Professor Kenneth P. Troccoli teaches part-time as an adjunct faculty member. He teaches Advanced Evidence in the Stetson Online LL.M. in Advocacy Program, and Evidence, Criminal Procedure I, and Advanced Legal Analysis at the American University Washington College of Law where he has taught since 2012.

For over nineteen years (until June 2021), Professor Troccoli was an Assistant Federal Public Defender (and since 2015, Senior Litigator) in the Office of the Federal Public Defender for the Eastern District of Virginia. In that time, he represented indigent defendants charged with criminal offenses in federal court in Alexandria, Virginia. Professor Troccoli joined that office in January 2002 and has represented defendants charged with various offenses including fraud, drug trafficking, firearms offenses, immigration, child pornography, sex trafficking, and terrorism. He also has represented in a habeas corpus proceeding a terrorism defendant detained at Guantanamo Bay, Cuba. Professor Troccoli also has worked on appellate matters, including cases that were argued before the Supreme Court.
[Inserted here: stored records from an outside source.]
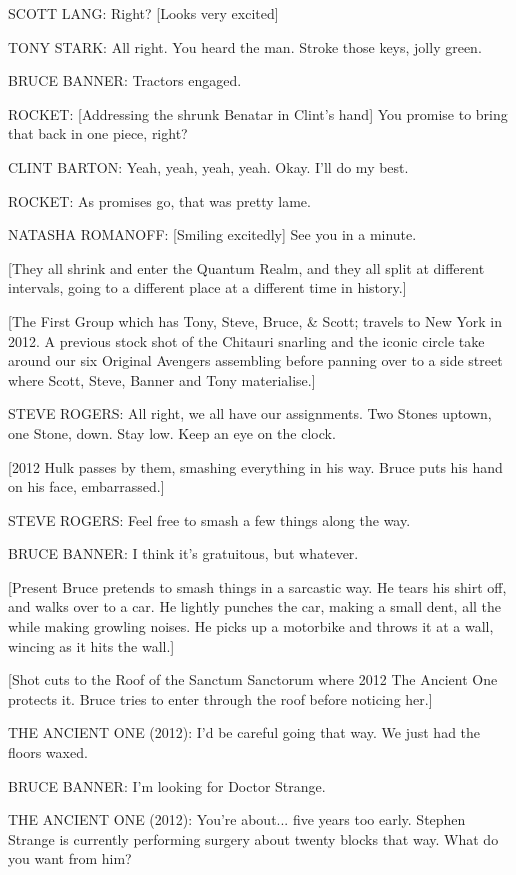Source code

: SCOTT LANG: Right? [Looks very excited]

TONY STARK: All right. You heard the man. Stroke those keys, jolly green.

BRUCE BANNER: Tractors engaged.

ROCKET: [Addressing the shrunk Benatar in Clint's hand] You promise to bring that back in one piece, right?

CLINT BARTON: Yeah, yeah, yeah, yeah. Okay. I'll do my best.

ROCKET: As promises go, that was pretty lame.

NATASHA ROMANOFF: [Smiling excitedly] See you in a minute.

[They all shrink and enter the Quantum Realm, and they all split at different intervals, going to a different place at a different time in history.]

[The First Group which has Tony, Steve, Bruce, & Scott; travels to New York in 2012. A previous stock shot of the Chitauri snarling and the iconic circle take around our six Original Avengers assembling before panning over to a side street where Scott, Steve, Banner and Tony materialise.]

STEVE ROGERS: All right, we all have our assignments. Two Stones uptown, one Stone, down. Stay low. Keep an eye on the clock.

[2012 Hulk passes by them, smashing everything in his way. Bruce puts his hand on his face, embarrassed.]

STEVE ROGERS: Feel free to smash a few things along the way.

BRUCE BANNER: I think it's gratuitous, but whatever.

[Present Bruce pretends to smash things in a sarcastic way. He tears his shirt off, and walks over to a car. He lightly punches the car, making a small dent, all the while making growling noises. He picks up a motorbike and throws it at a wall, wincing as it hits the wall.]

[Shot cuts to the Roof of the Sanctum Sanctorum where 2012 The Ancient One protects it. Bruce tries to enter through the roof before noticing her.]

THE ANCIENT ONE (2012): I'd be careful going that way. We just had the floors waxed.

BRUCE BANNER: I'm looking for Doctor Strange.

THE ANCIENT ONE (2012): You're about... five years too early. Stephen Strange is currently performing surgery about twenty blocks that way. What do you want from him?

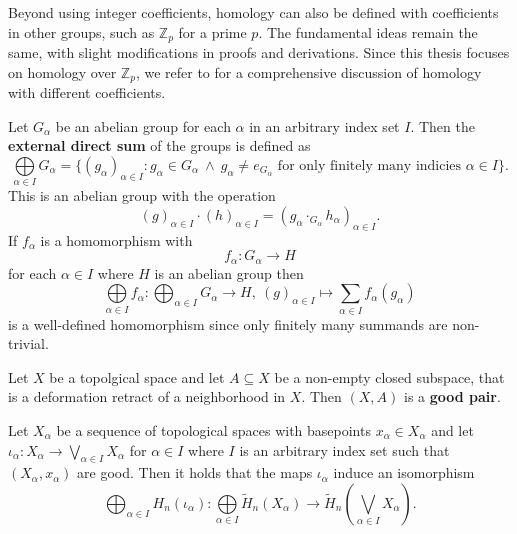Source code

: Beyond using integer coefficients, homology can also be defined with coefficients in other groups, such as \( \mathbb{Z}_p \) for a prime \( p \). The fundamental ideas remain the same, with slight modifications in proofs and derivations. Since this thesis focuses on homology over \( \mathbb{Z}_p \), we refer to \cite[p.~153ff.]{hatcher} for a comprehensive discussion of homology with different coefficients.

\begin{defin}
  Let $G_\alpha$ be an abelian group for each $\alpha$ in an arbitrary index set $I$. Then the \textbf{external direct sum} of the groups is defined as
  \begin{equation*}
    \bigoplus\limits_{\alpha \in I}G_\alpha = \{(g_\alpha)_{\alpha\in I}\colon g_\alpha\in G_\alpha \: \land \: g_\alpha \neq e_{G_\alpha} \text{ for only finitely many indicies } \alpha \in I\}.
  \end{equation*}
  This is an abelian group with the operation \[(g)_{\alpha \in I} \cdot (h)_{\alpha\in I} = (g_\alpha \cdot_{G_\alpha} h_\alpha)_{\alpha \in I}.\]
  If $f_\alpha$ is a homomorphism with \[f_\alpha\colon G_\alpha \to H\]  for each $\alpha \in I$ where $H$ is an abelian group then
  \begin{equation*}
    \bigoplus\limits_{\alpha\in I}f_\alpha\colon \bigoplus_{\alpha \in I} G_\alpha\to H,\: (g)_{\alpha \in I} \mapsto \sum\limits_{\alpha \in I}f_\alpha(g_\alpha)
  \end{equation*}
  is a well-defined homomorphism since only finitely many summands are non-trivial.
\end{defin}

\begin{defin}
  Let $X$ be a topolgical space and let $A \subseteq X$ be a non-empty closed subspace, that is a deformation retract of a neighborhood in $X$. Then $(X, A)$ is a \textbf{good pair}.
\end{defin}

\begin{lemma}\label{lem:holwe}
  Let $X_\alpha$ be a sequence of topological spaces with basepoints $x_\alpha\in X_\alpha$ and let $\iota_\alpha\colon X_\alpha \to \bigvee\limits_{\alpha \in I}X_\alpha$ for $\alpha \in I$ where $I$ is an arbitrary index set such that $(X_\alpha, x_\alpha)$ are good. Then it holds that the maps $\iota_\alpha$ induce an isomorphism
  \begin{equation*}
    \bigoplus_{\alpha \in I}H_n(\iota_\alpha) \colon \bigoplus\limits_{\alpha\in I} \tilde{H}_n(X_\alpha)\to \tilde{H}_n\left(\bigvee\limits_{\alpha\in I} X_\alpha\right).
  \end{equation*}
\end{lemma}

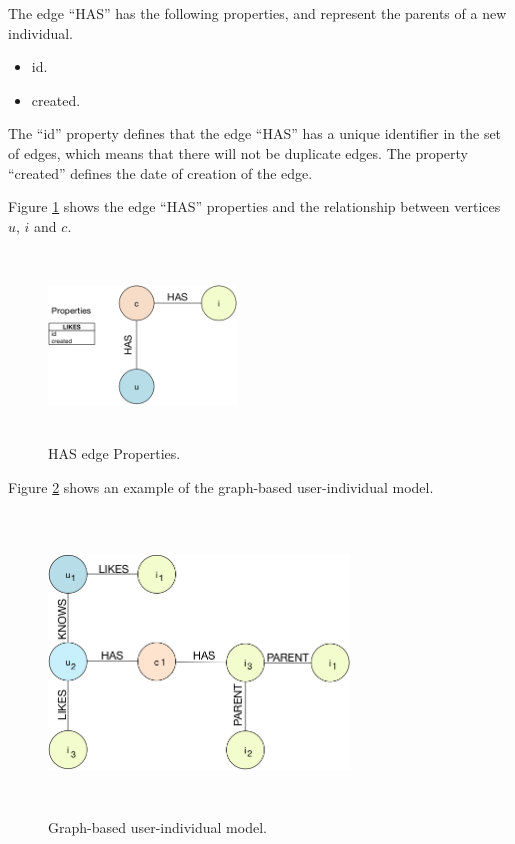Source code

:The edge “HAS” has the following properties, and represent the parents of a new individual.
\begin{itemize}
\item id.
\item created.
\end{itemize}

The “id” property defines that the edge “HAS” has a unique identifier in the set
of edges, which means that there will not be duplicate edges. The property
“created” defines the date of creation of the edge.

Figure \ref{fig:Has_edge} shows the edge “HAS” properties and the relationship
between vertices $u$, $i$ and $c$.

\begin{figure}
\captionsetup{justification=centering,margin=2cm}
\centering
\setlength\fboxsep{0pt}
\setlength\fboxrule{0.7pt}
\includegraphics[width=5cm,height=5cm,keepaspectratio]{img/edge_properties_has.png}
\caption{HAS edge Properties.}
\label{fig:Has_edge}
\end{figure}


Figure \ref{fig:user_moder} shows an example of the graph-based
user-individual model.

\begin{figure}
\captionsetup{justification=centering,margin=2cm}
\centering
\setlength\fboxsep{0pt}
\setlength\fboxrule{0.7pt}
\includegraphics[width=8cm,height=8cm,keepaspectratio]{img/model_representation.png}
\caption{Graph-based user-individual model.}
\label{fig:user_moder}
\end{figure}
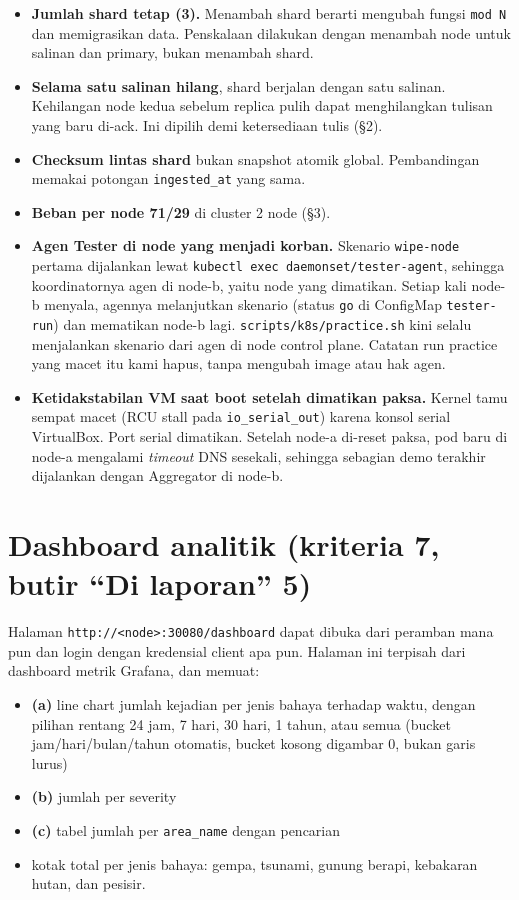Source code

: \begin{itemize}
\item \textbf{Jumlah shard tetap (3).} Menambah shard berarti mengubah fungsi \texttt{mod N} dan memigrasikan data. Penskalaan dilakukan dengan menambah node untuk salinan dan primary, bukan menambah shard.
\item \textbf{Selama satu salinan hilang}, shard berjalan dengan satu salinan. Kehilangan node kedua sebelum replica pulih dapat menghilangkan tulisan yang baru di-ack. Ini dipilih demi ketersediaan tulis (§2).
\item \textbf{Checksum lintas shard} bukan snapshot atomik global. Pembandingan memakai potongan \texttt{ingested\_\allowbreak{}at} yang sama.
\item \textbf{Beban per node 71/29} di cluster 2 node (§3).
\item \textbf{Agen Tester di node yang menjadi korban.} Skenario \texttt{wipe-\allowbreak{}node} pertama dijalankan lewat \texttt{kubectl exec daemonset/\allowbreak{}tester-\allowbreak{}agent}, sehingga koordinatornya agen di node-b, yaitu node yang dimatikan. Setiap kali node-b menyala, agennya melanjutkan skenario (status \texttt{go} di ConfigMap \texttt{tester-\allowbreak{}run}) dan mematikan node-b lagi. \texttt{scripts/\allowbreak{}k8s/\allowbreak{}practice.\allowbreak{}sh} kini selalu menjalankan skenario dari agen di node control plane. Catatan run practice yang macet itu kami hapus, tanpa mengubah image atau hak agen.
\item \textbf{Ketidakstabilan VM saat boot setelah dimatikan paksa.} Kernel tamu sempat macet (RCU stall pada \texttt{io\_\allowbreak{}serial\_\allowbreak{}out}) karena konsol serial VirtualBox. Port serial dimatikan. Setelah node-a di-reset paksa, pod baru di node-a mengalami \emph{timeout} DNS sesekali, sehingga sebagian demo terakhir dijalankan dengan Aggregator di node-b.
\end{itemize}

\section{Dashboard analitik (kriteria 7, butir ``Di laporan'' 5)}

Halaman \texttt{http:/\allowbreak{}/\allowbreak{}<node>:30080/\allowbreak{}dashboard} dapat dibuka dari peramban mana pun dan login dengan kredensial client apa pun. Halaman ini terpisah dari dashboard metrik Grafana, dan memuat:


\begin{itemize}
\item \textbf{(a)} line chart jumlah kejadian per jenis bahaya terhadap waktu, dengan pilihan rentang 24 jam, 7 hari, 30 hari, 1 tahun, atau semua (bucket jam/hari/bulan/tahun otomatis, bucket kosong digambar 0, bukan garis lurus)
\item \textbf{(b)} jumlah per severity
\item \textbf{(c)} tabel jumlah per \texttt{area\_\allowbreak{}name} dengan pencarian
\item kotak total per jenis bahaya: gempa, tsunami, gunung berapi, kebakaran hutan, dan pesisir.
\end{itemize}

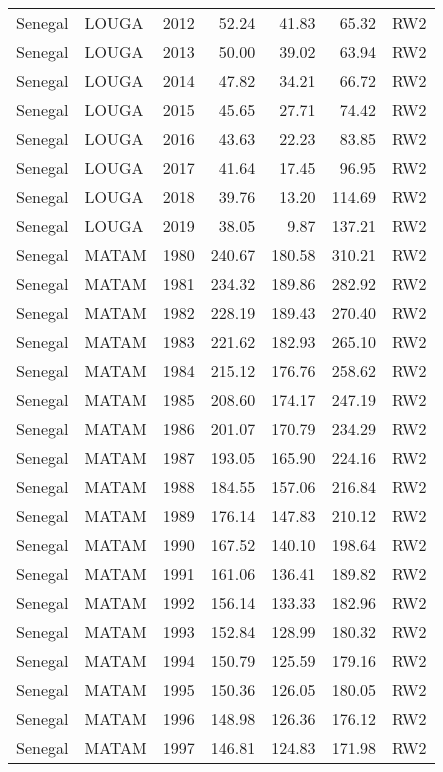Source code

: \begin{longtable}{lllrrrl}
  Senegal & LOUGA & 2012 & 52.24 & 41.83 & 65.32 & RW2 \\ 
  Senegal & LOUGA & 2013 & 50.00 & 39.02 & 63.94 & RW2 \\ 
  Senegal & LOUGA & 2014 & 47.82 & 34.21 & 66.72 & RW2 \\ 
  Senegal & LOUGA & 2015 & 45.65 & 27.71 & 74.42 & RW2 \\ 
  Senegal & LOUGA & 2016 & 43.63 & 22.23 & 83.85 & RW2 \\ 
  Senegal & LOUGA & 2017 & 41.64 & 17.45 & 96.95 & RW2 \\ 
  Senegal & LOUGA & 2018 & 39.76 & 13.20 & 114.69 & RW2 \\ 
  Senegal & LOUGA & 2019 & 38.05 & 9.87 & 137.21 & RW2 \\ 
  Senegal & MATAM & 1980 & 240.67 & 180.58 & 310.21 & RW2 \\ 
  Senegal & MATAM & 1981 & 234.32 & 189.86 & 282.92 & RW2 \\ 
  Senegal & MATAM & 1982 & 228.19 & 189.43 & 270.40 & RW2 \\ 
  Senegal & MATAM & 1983 & 221.62 & 182.93 & 265.10 & RW2 \\ 
  Senegal & MATAM & 1984 & 215.12 & 176.76 & 258.62 & RW2 \\ 
  Senegal & MATAM & 1985 & 208.60 & 174.17 & 247.19 & RW2 \\ 
  Senegal & MATAM & 1986 & 201.07 & 170.79 & 234.29 & RW2 \\ 
  Senegal & MATAM & 1987 & 193.05 & 165.90 & 224.16 & RW2 \\ 
  Senegal & MATAM & 1988 & 184.55 & 157.06 & 216.84 & RW2 \\ 
  Senegal & MATAM & 1989 & 176.14 & 147.83 & 210.12 & RW2 \\ 
  Senegal & MATAM & 1990 & 167.52 & 140.10 & 198.64 & RW2 \\ 
  Senegal & MATAM & 1991 & 161.06 & 136.41 & 189.82 & RW2 \\ 
  Senegal & MATAM & 1992 & 156.14 & 133.33 & 182.96 & RW2 \\ 
  Senegal & MATAM & 1993 & 152.84 & 128.99 & 180.32 & RW2 \\ 
  Senegal & MATAM & 1994 & 150.79 & 125.59 & 179.16 & RW2 \\ 
  Senegal & MATAM & 1995 & 150.36 & 126.05 & 180.05 & RW2 \\ 
  Senegal & MATAM & 1996 & 148.98 & 126.36 & 176.12 & RW2 \\ 
  Senegal & MATAM & 1997 & 146.81 & 124.83 & 171.98 & RW2 \\ 

\end{longtable}

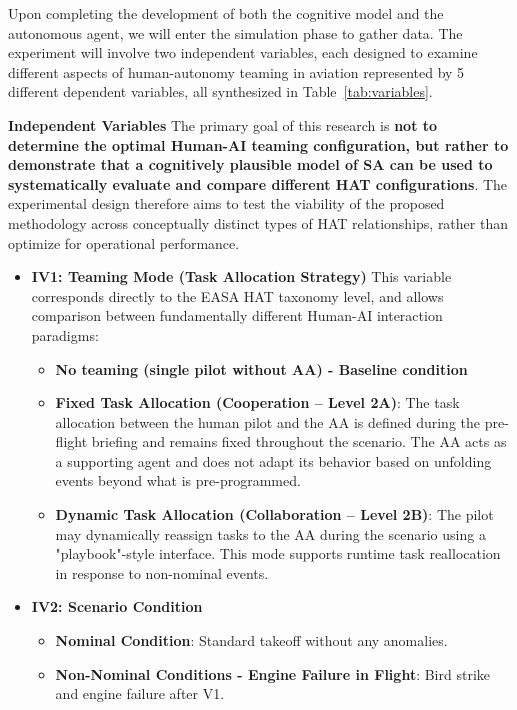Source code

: \documentclass[12pt,a4paper]{article} %
\begin{document}
	Upon completing the development of both the cognitive model and the autonomous agent, we will enter the simulation phase to gather data. The experiment will involve two independent variables, each designed to examine different aspects of human-autonomy teaming in aviation represented by 5 different dependent variables, all synthesized in Table~\ref{tab:variables}.
	
	\textbf{Independent Variables}
	The primary goal of this research is \textbf{not to determine the optimal Human-AI teaming configuration, but rather to demonstrate that a cognitively plausible model of SA can be used to systematically evaluate and compare different HAT configurations}. The experimental design therefore aims to test the viability of the proposed methodology across conceptually distinct types of HAT relationships, rather than optimize for operational performance.

	\begin{itemize}
	\item \textbf{IV1: Teaming Mode (Task Allocation Strategy)}
	This variable corresponds directly to the EASA HAT taxonomy level, and allows comparison between fundamentally different Human-AI interaction paradigms:

	\begin{itemize}
	\item \textbf{No teaming (single pilot without AA) - Baseline condition}
	\item \textbf{Fixed Task Allocation (Cooperation – Level 2A)}:  
	The task allocation between the human pilot and the AA is defined during the pre-flight briefing and remains fixed throughout the scenario. The AA acts as a supporting agent and does not adapt its behavior based on unfolding events beyond what is pre-programmed.

	\item \textbf{Dynamic Task Allocation (Collaboration – Level 2B)}:  
	The pilot may dynamically reassign tasks to the AA during the scenario using a "playbook"-style interface. This mode supports runtime task reallocation in response to non-nominal events.
	\end{itemize}

	\item \textbf{IV2: Scenario Condition}
	\begin{itemize}
	\item \textbf{Nominal Condition}:  
	Standard takeoff without any anomalies.
	\item \textbf{Non-Nominal Conditions - Engine Failure in Flight}: Bird strike and engine failure after V1.
	\end{itemize}
	\end{itemize}
\end{document}
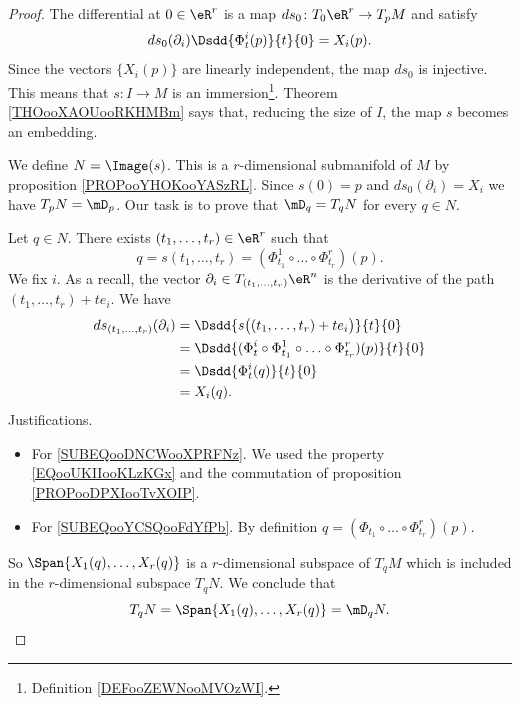 \begin{proof}
	The differential at \( 0\in \eR^r\) is a map \( ds_0\colon T_0\eR^r\to T_pM\) and satisfy
	\begin{equation}
		ds_0(\partial_i)\Dsdd{ \Phi_t^i(p) }{t}{0}=X_i(p).
	\end{equation}
	Since the vectors \( \{ X_i(p) \}\) are linearly independent, the map \( ds_0\) is injective. This means that \( s\colon I\to M\) is an immersion\footnote{Definition \ref{DEFooZEWNooMVOzWI}.}. Theorem \ref{THOooXAOUooRKHMBm} says that, reducing the size of \( I\), the map \( s\) becomes an embedding.

	We define \( N=\Image(s)\). This is a \( r\)-dimensional submanifold of \( M\) by proposition \ref{PROPooYHOKooYASzRL}. Since \( s(0)=p\) and \( ds_0(\partial_i)=X_i\) we have \( T_pN=\mD_p\). Our task is to prove that \( \mD_q=T_qN\) for every \( q\in N\).

	Let \( q\in N\). There exists \( (t_1,\ldots, t_r)\in \eR^r\) such that
	\begin{equation}
		q=s(t_1,\ldots, t_r)=(\Phi_{t_1}^1\circ \ldots\circ\Phi_{t_r}^r)(p).
	\end{equation}
	We fix \( i\). As a recall, the vector \( \partial_i\in T_{(t_1,\ldots, t_r)}\eR^n\) is the derivative of the path \( (t_1,\ldots, t_r)+te_i\). We have
	\begin{subequations}
		\begin{align}
			ds_{(t_1,\ldots, t_r)}(\partial_i) & =\Dsdd{ s\big( (t_1,\ldots, t_r)+te_i \big) }{t}{0}                                                           \\
			                                   & =\Dsdd{ (\Phi_t^i\circ\Phi_{t_1}^1\circ\ldots\circ\Phi_{t_r}^r)(p)    }{t}{0}     \label{SUBEQooDNCWooXPRFNz} \\
			                                   & =\Dsdd{ \Phi_t^i(q) }{t}{0}        \label{SUBEQooYCSQooFdYfPb}                                                \\
			                                   & =X_i(q).
		\end{align}
	\end{subequations}
	Justifications.
	\begin{itemize}
		\item For \eqref{SUBEQooDNCWooXPRFNz}. We used the property \eqref{EQooUKIIooKLzKGx} and the commutation of proposition \ref{PROPooDPXIooTvXOIP}.
		\item For \eqref{SUBEQooYCSQooFdYfPb}. By definition \( q=(\Phi_{t_1}\circ\ldots\circ\Phi_{t_r}^r)(p)\).
	\end{itemize}
	So \( \Span\{ X_1(q),\ldots, X_r(q) \}\) is a \( r\)-dimensional subspace of \( T_qM\) which is included in the \( r\)-dimensional subspace \( T_qN\). We conclude that
	\begin{equation}
		T_qN=\Span\{ X_1(q),\ldots, X_r(q) \}=\mD_qN.
	\end{equation}
\end{proof}


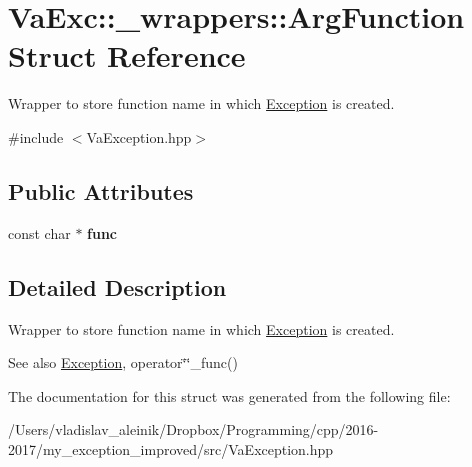 \hypertarget{struct_va_exc_1_1__wrappers_1_1_arg_function}{}\section{Va\+Exc\+:\+:\+\_\+wrappers\+:\+:Arg\+Function Struct Reference}
\label{struct_va_exc_1_1__wrappers_1_1_arg_function}


Wrapper to store function name in which \hyperlink{class_va_exc_1_1_exception}{Exception} is created.  




{\ttfamily \#include $<$Va\+Exception.\+hpp$>$}

\subsection*{Public Attributes}
\begin{DoxyCompactItemize}
\item 
\mbox{\label{struct_va_exc_1_1__wrappers_1_1_arg_function_a0a17c88352f57faf0778984410b9103f}} 
const char $\ast$ {\bfseries func}
\end{DoxyCompactItemize}


\subsection{Detailed Description}
Wrapper to store function name in which \hyperlink{class_va_exc_1_1_exception}{Exception} is created. 

\begin{DoxySeeAlso}{See also}
\hyperlink{class_va_exc_1_1_exception}{Exception}, operator\char`\"{}\char`\"{}\+\_\+func() 
\end{DoxySeeAlso}


The documentation for this struct was generated from the following file\+:\begin{DoxyCompactItemize}
\item 
/\+Users/vladislav\+\_\+aleinik/\+Dropbox/\+Programming/cpp/2016-\/2017/my\+\_\+exception\+\_\+improved/src/Va\+Exception.\+hpp\end{DoxyCompactItemize}
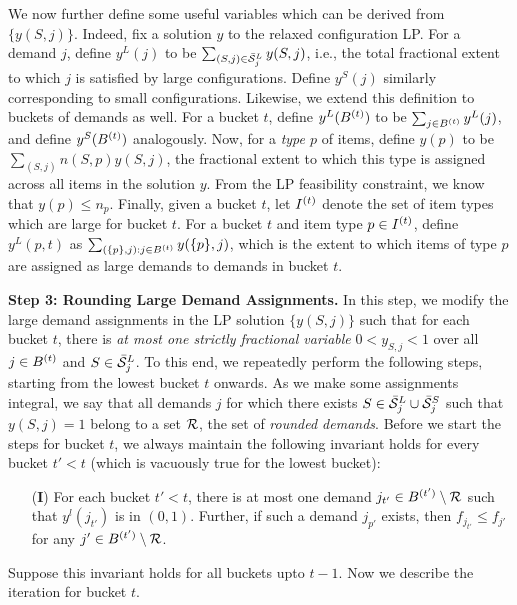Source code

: We now further define some useful variables which can be derived from $\{y(S,j)\}$. Indeed, fix a solution $y$ to the relaxed configuration LP. For a demand $j$, define $y^L(j)$ to be $\sum_{(S,j) \in \bar{\cal S}^L_j} y(S,j)$, i.e., the total fractional extent to which $j$ is satisfied by large configurations. Define $y^S(j)$ similarly corresponding to small configurations. Likewise, we extend this definition to buckets of demands as well. For a bucket $t$, define $y^L(B^{(t)})$ to be $\sum_{j \in B^{(t)}} y^L(j)$, and define $y^S(B^{(t)})$ analogously. Now, for a \emph{type $p$} of items, define $y(p)$ to be $\sum_{(S,j)} n(S,p) y(S,j)$, the fractional extent to which this type is assigned across all items in the solution $y$. From the LP feasibility constraint, we know that $y(p) \leq n_p$. Finally, given a bucket $t$, let $I^{(t)}$ denote the set of item types which are large for bucket $t$. For a bucket $t$ and item type $p \in I^{(t)}$, define $y^L(p,t)$ as $\sum_{(\{p\}, j): j \in B^{(t)}} y(\{p\}, j)$, which is the extent to which items of type $p$ are assigned as large demands to demands in bucket $t$.

\medskip \noindent
{\bf Step 3: Rounding Large Demand Assignments.} In this step, we modify the large demand assignments in the LP solution $\{y(S,j)\}$ such that for each bucket $t$, there is \emph{at most one strictly fractional variable} $0 < y_{S,j} < 1$ over all $j \in B^{(t)}$ and $S \in \bar{\cal S}^L_j$. To this end, we repeatedly perform the following steps, starting from the lowest bucket $t$ onwards. As we make some assignments integral, we say that all demands $j$ for which there exists $S \in \bar{\cal S}^L_j \cup \bar{\cal S}^S_j$ such that $y(S,j)=1$ belong to a set ${\cal R}$, the set of \emph{rounded demands}. Before we start the steps for bucket $t$, we always maintain the following invariant holds for every bucket $t' < t$ (which is vacuously true for the lowest bucket):
\begin{framed}
\begin{itemize}
\item[({\bf I})] For each bucket $t' < t$, there is at most one  demand $j_{t'} \in B^{(t')} \setminus {\cal R}$ such that $y^l(j_{t'})$ is in $(0,1)$. Further, if such a demand $j_{p'}$ exists, then $f_{j_{t'}} \leq f_{j'}$ for any $j' \in B^{(t')} \setminus {\cal R}$.
\end{itemize}
\end{framed}

Suppose this invariant holds for all buckets upto $t-1$. Now we describe the iteration for bucket $t$.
After receiving his J.D., Professor Troccoli served as law clerk to Chief Judge H. Carl Moultrie, I in the Superior Court of the District of Columbia. Thereafter, for over five years, he practiced primarily white-collar criminal defense at three law firms in Washington, D.C.: Krooth & Altman; Arent, Fox, Kintner, Plotkin & Kahn; and Cadwalader, Wickersham & Taft. He then joined the Office of Public Defender for the City of Alexandria where he worked for over six years (until 1999) first as an assistant public defender and then as a senior assistant public defender. He then returned to school and following receipt of his LL.M. in 2001, joined the Office of the Federal Public Defender in Alexandria.

Professor Troccoli’s prior teaching experience includes positions as a legal writing instructor at American University's Washington College of Law, and at the George Washington University Law School. He also has lectured at legal conferences on various topics of federal criminal law and legal ethics.